▶ **Input for this task**:

__________________________________________________

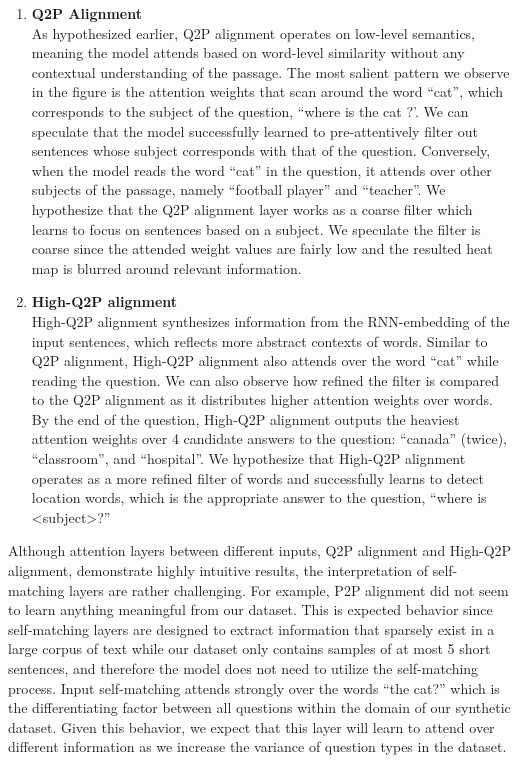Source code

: \documentclass{article}
\begin{document}
\begin{enumerate}[label=(\alph*)]
	\item \textbf{Q2P Alignment} \\
	As hypothesized earlier, Q2P alignment operates on low-level semantics, meaning the model attends based on word-level similarity without any contextual understanding of the passage. The most salient pattern we observe in the figure is the attention weights that scan around the word ``cat'', which corresponds to the subject of the question, ``where is the cat ?'. We can speculate that the model successfully learned to pre-attentively filter out sentences whose subject corresponds with that of the question. Conversely, when the model reads the word ``cat'' in the question, it attends over other subjects of the passage, namely ``football player'' and ``teacher''. We hypothesize that the Q2P alignment layer works as a coarse filter which learns to focus on sentences based on a subject. We speculate the filter is coarse since the attended weight values are fairly low and the resulted heat map is blurred around relevant information. 
	
	\item \textbf{High-Q2P alignment} \\
	High-Q2P alignment synthesizes information from the RNN-embedding of the input sentences, which reflects more abstract contexts of words. Similar to Q2P alignment, High-Q2P alignment also attends over the word ``cat'' while reading the question. We can also observe how refined the filter is compared to the Q2P alignment as it distributes higher attention weights over words. By the end of the question, High-Q2P alignment outputs the heaviest attention weights over 4 candidate answers to the question: ``canada'' (twice), ``classroom'', and ``hospital''. We hypothesize that High-Q2P alignment operates as a more refined filter of words and successfully learns to detect location words, which is the appropriate answer to the question, ``where is \textless subject\textgreater ?''
\end{enumerate}

Although attention layers between different inputs, Q2P alignment and High-Q2P alignment, demonstrate highly intuitive results, the interpretation of self-matching layers are rather challenging. For example, P2P alignment did not seem to learn anything meaningful from our dataset. This is expected behavior since self-matching layers are designed to extract information that sparsely exist in a large corpus of text while our dataset only contains samples of at most 5 short sentences, and therefore the model does not need to utilize the self-matching process. Input self-matching attends strongly over the words ``the cat?'' which is the differentiating factor between all questions within the domain of our synthetic dataset. Given this behavior, we expect that this layer will learn to attend over different information as we increase the variance of question types in the dataset. 
\end{document}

__________________________________________________

A word-for-word copy of the records is required. Leave out every picture.

▶ **Expected answer**:
Source code

: \documentclass{article}
\begin{document}
\begin{enumerate}[label=(\alph*)]
	\item \textbf{Q2P Alignment} \\
	As hypothesized earlier, Q2P alignment operates on low-level semantics, meaning the model attends based on word-level similarity without any contextual understanding of the passage. The most salient pattern we observe in the figure is the attention weights that scan around the word ``cat'', which corresponds to the subject of the question, ``where is the cat ?'. We can speculate that the model successfully learned to pre-attentively filter out sentences whose subject corresponds with that of the question. Conversely, when the model reads the word ``cat'' in the question, it attends over other subjects of the passage, namely ``football player'' and ``teacher''. We hypothesize that the Q2P alignment layer works as a coarse filter which learns to focus on sentences based on a subject. We speculate the filter is coarse since the attended weight values are fairly low and the resulted heat map is blurred around relevant information. 
	
	\item \textbf{High-Q2P alignment} \\
	High-Q2P alignment synthesizes information from the RNN-embedding of the input sentences, which reflects more abstract contexts of words. Similar to Q2P alignment, High-Q2P alignment also attends over the word ``cat'' while reading the question. We can also observe how refined the filter is compared to the Q2P alignment as it distributes higher attention weights over words. By the end of the question, High-Q2P alignment outputs the heaviest attention weights over 4 candidate answers to the question: ``canada'' (twice), ``classroom'', and ``hospital''. We hypothesize that High-Q2P alignment operates as a more refined filter of words and successfully learns to detect location words, which is the appropriate answer to the question, ``where is \textless subject\textgreater ?''
\end{enumerate}

Although attention layers between different inputs, Q2P alignment and High-Q2P alignment, demonstrate highly intuitive results, the interpretation of self-matching layers are rather challenging. For example, P2P alignment did not seem to learn anything meaningful from our dataset. This is expected behavior since self-matching layers are designed to extract information that sparsely exist in a large corpus of text while our dataset only contains samples of at most 5 short sentences, and therefore the model does not need to utilize the self-matching process. Input self-matching attends strongly over the words ``the cat?'' which is the differentiating factor between all questions within the domain of our synthetic dataset. Given this behavior, we expect that this layer will learn to attend over different information as we increase the variance of question types in the dataset. 
\end{document}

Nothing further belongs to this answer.